Definição de ajuda humanitária
A ajuda oficial sueca foi a pedido do PAIGC, e ao longo dos
anos, quase exclusivamente prestada sob a forma de ajuda em géneros. Não incluiu bcomponentes importantes de ajuda técnica, actividades de projectos nem dinheiro (110).
Uma
vez que não havia uma representação da ASDI em Conacri, as negociações anuais da
ajuda realizavam-se sobretudo em Estocolmo. Amílcar Cabral tinha um interesse muito
particular nos debates, nos quais participava pessoalmente e, a princípio, chefiava ele
mesmo as sucessivas delegações do PAIGC.
Stig Lövgren recordaria mais tarde a forma como
Cabral vinha a Estocolmo.
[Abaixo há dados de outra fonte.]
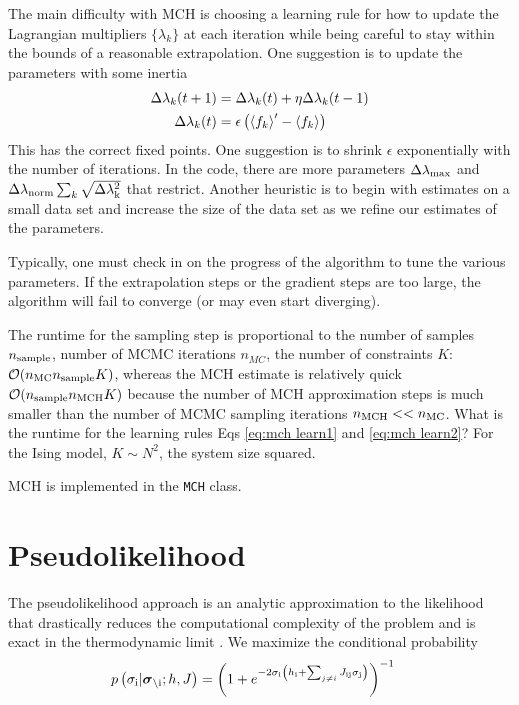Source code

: \documentclass[aps,prl,twocolumn]{revtex4-1}
\begin{document}
The main difficulty with MCH is choosing a learning rule for how to update the Lagrangian multipliers $\{\lambda_k\}$ at each iteration while being careful to stay within the bounds of a reasonable extrapolation. One suggestion is to update the parameters with some inertia
\begin{align}
	\Delta\lambda_k(t+1) &= \Delta \lambda_k(t) + \eta \Delta\lambda_k(t-1)\label{eq:mch learn1}\\
	\Delta \lambda_k(t) &= \epsilon\left(\left<f_k\right>'-\left<f_k\right>\right)\label{eq:mch learn2}
\end{align}
This has the correct fixed points. One suggestion is to shrink $\epsilon$ exponentially with the number of iterations. In the code, there are more parameters $\Delta\lambda_{\rm max}$ and $\Delta\lambda_{\rm norm}\sum_k \sqrt{\Delta\lambda_{\rm k}^2}$ that restrict. Another heuristic is to begin with estimates on a small data set and increase the size of the data set as we refine our estimates of the parameters.

Typically, one must check in on the progress of the algorithm to tune the various parameters. If the extrapolation steps or the gradient steps are too large, the algorithm will fail to converge (or may even start diverging).

The runtime for the sampling step is proportional to the number of samples $n_{\rm sample}$, number of MCMC iterations $n_{MC}$, the number of constraints $K$:
$\mathcal{O}(n_{\rm MC} n_{\rm sample} K)$, whereas the MCH estimate is relatively quick $\mathcal{O}(n_{\rm sample}n_{\rm MCH}K)$ because the number of MCH approximation steps is much smaller than the number of MCMC sampling iterations $n_{\rm MCH}<<n_{\rm MC}$. What is the runtime for the learning rules Eqs \ref{eq:mch learn1} and \ref{eq:mch learn2}?
For the Ising model, $K\sim N^2$, the system size squared.

MCH is implemented in the {\tt MCH} class.

\section{Pseudolikelihood}
The pseudolikelihood approach is an analytic approximation to the likelihood that drastically reduces the computational complexity of the problem and is exact in the thermodynamic limit \cite{Aurell:2012hi}. We maximize the conditional probability 
\begin{align}
	p\left(\sigma_{\rm i}|\boldsymbol{\sigma}_{\backslash \rm i};h,J\right) &= \left( 1+e^{-2\sigma_{\rm i} \left(h_{\rm i}+\sum_{j\neq i}J_{\rm ij}\sigma_{\rm j}\right)} \right)^{-1}
\end{align}
\end{document}
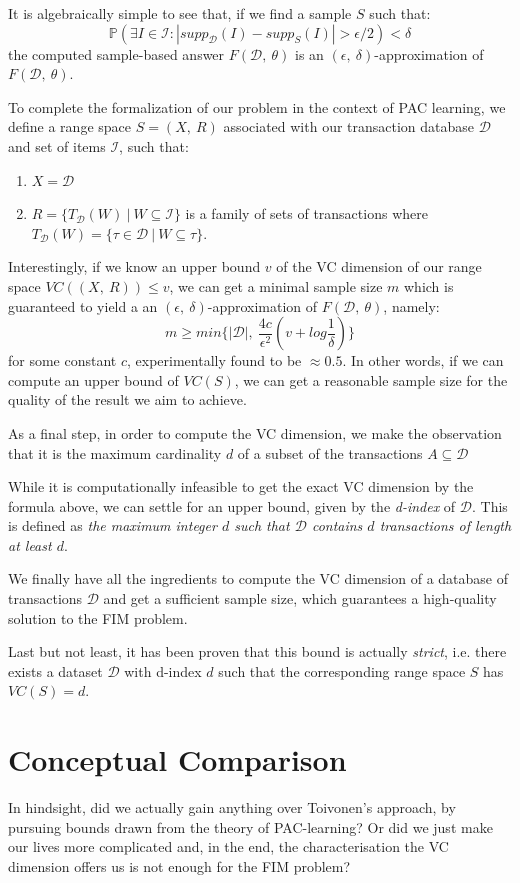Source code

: \documentclass[11pt]{sigplanconf}
\renewcommand\it{\textit}
\newcommand\I{\mathcal{I}}
\newcommand\D{\mathcal{D}}
\renewcommand\P{\mathds{P}}
\begin{document}
It is algebraically simple to see that, if we find a sample $S$ such that:
\[ \P(\exists I \in \I : |supp_{\D}(I) - supp_S(I)| > \epsilon/2) < \delta
\]
the computed sample-based answer $F(\D,\ \theta)$ is an $(\epsilon,\ \delta)$-approximation of $F(\D,\ \theta)$.

To complete the formalization of our problem in the context of PAC learning, we define a range space $S=(X,\ R)$ associated with our transaction database $\D$ and set of items $\I$, such that:
\begin{enumerate}
\item $X = \D$
\item $R = \{ T_{\D}(W) \ | \ W \subseteq \I \}$ is a family of sets of transactions where
$T_{\D}(W) = \{ \tau \in \D \ | \ W \subseteq \tau \}$.
\end{enumerate}

Interestingly, if we know an upper bound $v$ of the VC dimension of our range space $VC((X,\ R)) \leq v$, we can get a minimal sample size $m$ which is guaranteed to yield a an $(\epsilon,\ \delta)$-approximation of $F(\D,\ \theta)$, namely:
\[ m \geq min\{ |\D|,\ \frac{4c}{\epsilon^2}(v + log\frac{1}{\delta}) \}
\]
for some constant $c$, experimentally found to be $\approx 0.5$.
In other words, if we can compute an upper bound of $VC(S)$, we can get a reasonable sample size for  the quality of the result we aim to achieve.

As a final step, in order to compute the VC dimension, we make the observation that it is the maximum cardinality $d$ of a subset of the transactions $A \subseteq \D$ 

While it is computationally infeasible to get the exact VC dimension by the formula above, we can settle for an upper bound, given by the \it{d-index} of $\D$. This is defined as \it{the maximum integer $d$ such that $\D$ contains $d$ transactions of length at least $d$}.

We finally have all the ingredients to compute the VC dimension of a database of transactions $\D$ and get a sufficient sample size, which guarantees a high-quality solution to the FIM problem.

Last but not least, it has been proven that this bound is actually \it{strict}, i.e. there exists a dataset $\D$ with d-index $d$ such that the corresponding range space $S$ has $VC(S)=d$.

\section{Conceptual Comparison}
In hindsight, did we actually gain anything over Toivonen's approach, by pursuing bounds drawn from the theory of PAC-learning? Or did we just make our lives more complicated and, in the end, the characterisation the VC dimension offers us is not enough for the FIM problem?
\end{document}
Alojava-se num hotel com um nome falso,
por razões de segurança e trabalhava connosco, na ASDI, para fazer uma lista de bens,
de mercadorias, equipamentos, etc. de que o movimento necessitava.
Era um procedimento
muito simples e nada controverso porque, na altura, a lista incluía apenas alimentos,
medicamentos, equipamento escolar e hospitalar e coisas desse género. [...] Amílcar Cabral participava de
uma forma muito activa neste tipo de trabalho minucioso. Achava que era um trabalho no
qual ele tinha de participar. Nós não levantávamos grandes questões quanto àquilo de que diziam
precisar. Afinal, os fundos atribuídos nessa época não eram muito avultados e Curt
Ström, a pessoa oficialmente encarregueda ASDI, achava que não devíamos levantar grandes
questões (111).
Uma vez finalizada a lista de produtos, a ASDI funcionava
como uma organizadora de concursos públicos para o PAIGC, convidando diferentes
fornecedores a apresentar propostas, tanto na Suécia como a nível internacional. O representante
do PAIGC na Suécia participava amiúde neste trabalho. Uma vez encontrado o
fornecedor, a ASDI pagava a mercadoria e organizava o seu envio para Conacri (112).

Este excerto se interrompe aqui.